[ABOUT THIS EXERCISE] Within the material below, filter for lines that hold the word "induction".

[SOURCE INFORMATION]
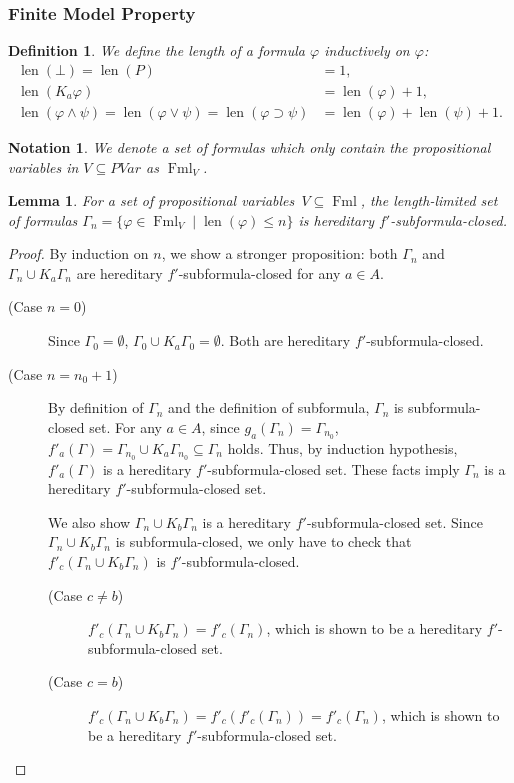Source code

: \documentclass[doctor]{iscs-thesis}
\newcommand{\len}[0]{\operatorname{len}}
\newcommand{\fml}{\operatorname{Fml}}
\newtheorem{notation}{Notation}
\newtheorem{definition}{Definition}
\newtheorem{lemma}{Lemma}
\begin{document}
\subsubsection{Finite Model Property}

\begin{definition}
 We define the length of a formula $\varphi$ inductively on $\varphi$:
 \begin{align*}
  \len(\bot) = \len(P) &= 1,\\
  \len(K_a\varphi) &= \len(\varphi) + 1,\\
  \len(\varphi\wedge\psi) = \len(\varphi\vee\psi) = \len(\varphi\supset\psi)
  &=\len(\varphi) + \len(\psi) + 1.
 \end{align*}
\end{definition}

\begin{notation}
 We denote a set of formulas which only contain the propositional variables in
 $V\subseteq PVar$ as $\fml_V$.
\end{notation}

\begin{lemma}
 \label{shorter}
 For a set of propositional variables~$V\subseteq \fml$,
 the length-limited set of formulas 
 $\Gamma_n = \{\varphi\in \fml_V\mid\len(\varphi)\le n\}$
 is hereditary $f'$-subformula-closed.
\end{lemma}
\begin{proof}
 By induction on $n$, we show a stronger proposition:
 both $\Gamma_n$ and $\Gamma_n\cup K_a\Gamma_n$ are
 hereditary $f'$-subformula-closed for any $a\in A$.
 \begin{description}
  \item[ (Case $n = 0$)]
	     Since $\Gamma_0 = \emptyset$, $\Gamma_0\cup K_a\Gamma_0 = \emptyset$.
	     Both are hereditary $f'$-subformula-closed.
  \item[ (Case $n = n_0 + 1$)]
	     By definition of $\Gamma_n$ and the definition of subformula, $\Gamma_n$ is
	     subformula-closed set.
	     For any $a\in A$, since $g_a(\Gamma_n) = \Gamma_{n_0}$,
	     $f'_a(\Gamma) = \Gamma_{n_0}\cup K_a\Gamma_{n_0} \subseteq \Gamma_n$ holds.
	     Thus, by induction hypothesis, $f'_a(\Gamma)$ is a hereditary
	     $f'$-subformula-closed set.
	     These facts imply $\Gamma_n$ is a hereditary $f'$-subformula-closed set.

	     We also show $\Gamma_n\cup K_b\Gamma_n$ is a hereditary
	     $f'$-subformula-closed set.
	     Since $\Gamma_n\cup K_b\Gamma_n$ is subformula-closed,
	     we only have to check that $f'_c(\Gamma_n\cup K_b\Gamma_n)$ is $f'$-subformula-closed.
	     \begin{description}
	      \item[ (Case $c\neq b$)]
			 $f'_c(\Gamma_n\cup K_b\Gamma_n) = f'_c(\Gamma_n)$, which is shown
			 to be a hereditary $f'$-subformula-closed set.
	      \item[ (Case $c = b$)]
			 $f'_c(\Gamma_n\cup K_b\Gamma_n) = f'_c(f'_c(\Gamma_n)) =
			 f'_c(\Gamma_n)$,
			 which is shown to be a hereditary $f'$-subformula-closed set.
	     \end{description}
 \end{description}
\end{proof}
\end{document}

==

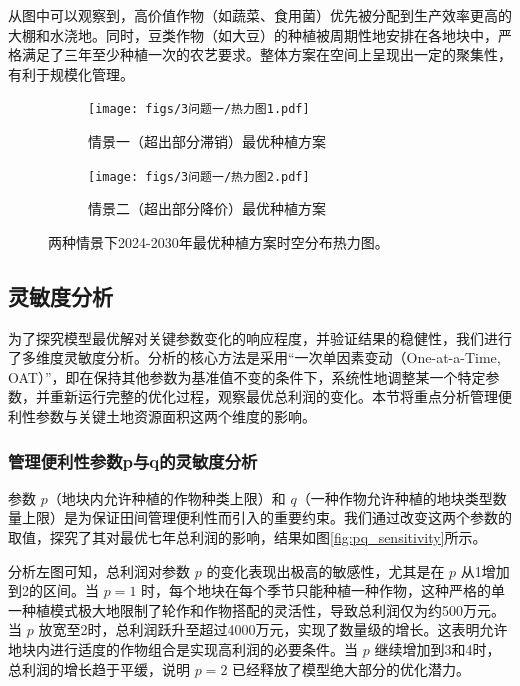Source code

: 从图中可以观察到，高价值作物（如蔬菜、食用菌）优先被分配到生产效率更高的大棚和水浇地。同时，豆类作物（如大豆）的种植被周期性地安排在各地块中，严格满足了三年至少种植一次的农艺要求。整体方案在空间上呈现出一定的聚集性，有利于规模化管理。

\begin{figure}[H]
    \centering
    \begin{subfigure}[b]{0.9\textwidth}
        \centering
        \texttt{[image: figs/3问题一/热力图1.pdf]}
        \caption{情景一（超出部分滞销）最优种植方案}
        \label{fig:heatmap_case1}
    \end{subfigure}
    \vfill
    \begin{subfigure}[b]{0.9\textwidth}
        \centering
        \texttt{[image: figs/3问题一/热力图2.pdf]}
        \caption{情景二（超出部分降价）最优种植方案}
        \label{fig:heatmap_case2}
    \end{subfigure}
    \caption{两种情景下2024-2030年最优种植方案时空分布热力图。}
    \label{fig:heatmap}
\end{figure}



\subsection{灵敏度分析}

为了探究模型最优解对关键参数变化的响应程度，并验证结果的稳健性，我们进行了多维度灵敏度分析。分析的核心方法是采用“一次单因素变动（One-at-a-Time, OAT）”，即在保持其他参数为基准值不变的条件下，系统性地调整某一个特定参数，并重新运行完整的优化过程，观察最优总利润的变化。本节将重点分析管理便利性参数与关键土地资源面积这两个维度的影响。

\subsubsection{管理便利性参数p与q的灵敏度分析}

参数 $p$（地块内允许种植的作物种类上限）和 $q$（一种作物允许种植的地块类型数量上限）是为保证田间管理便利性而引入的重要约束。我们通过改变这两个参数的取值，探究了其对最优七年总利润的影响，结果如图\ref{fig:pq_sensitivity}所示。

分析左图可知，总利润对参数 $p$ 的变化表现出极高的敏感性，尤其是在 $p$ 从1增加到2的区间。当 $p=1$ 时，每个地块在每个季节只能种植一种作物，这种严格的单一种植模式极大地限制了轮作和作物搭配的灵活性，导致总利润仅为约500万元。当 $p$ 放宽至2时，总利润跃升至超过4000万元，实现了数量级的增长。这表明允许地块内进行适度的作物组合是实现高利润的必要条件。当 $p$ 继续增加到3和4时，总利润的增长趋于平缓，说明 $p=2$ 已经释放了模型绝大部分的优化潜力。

[WRITTEN REPLY]
 By induction on $n$, we show a stronger proposition:
	     Thus, by induction hypothesis, $f'_a(\Gamma)$ is a hereditary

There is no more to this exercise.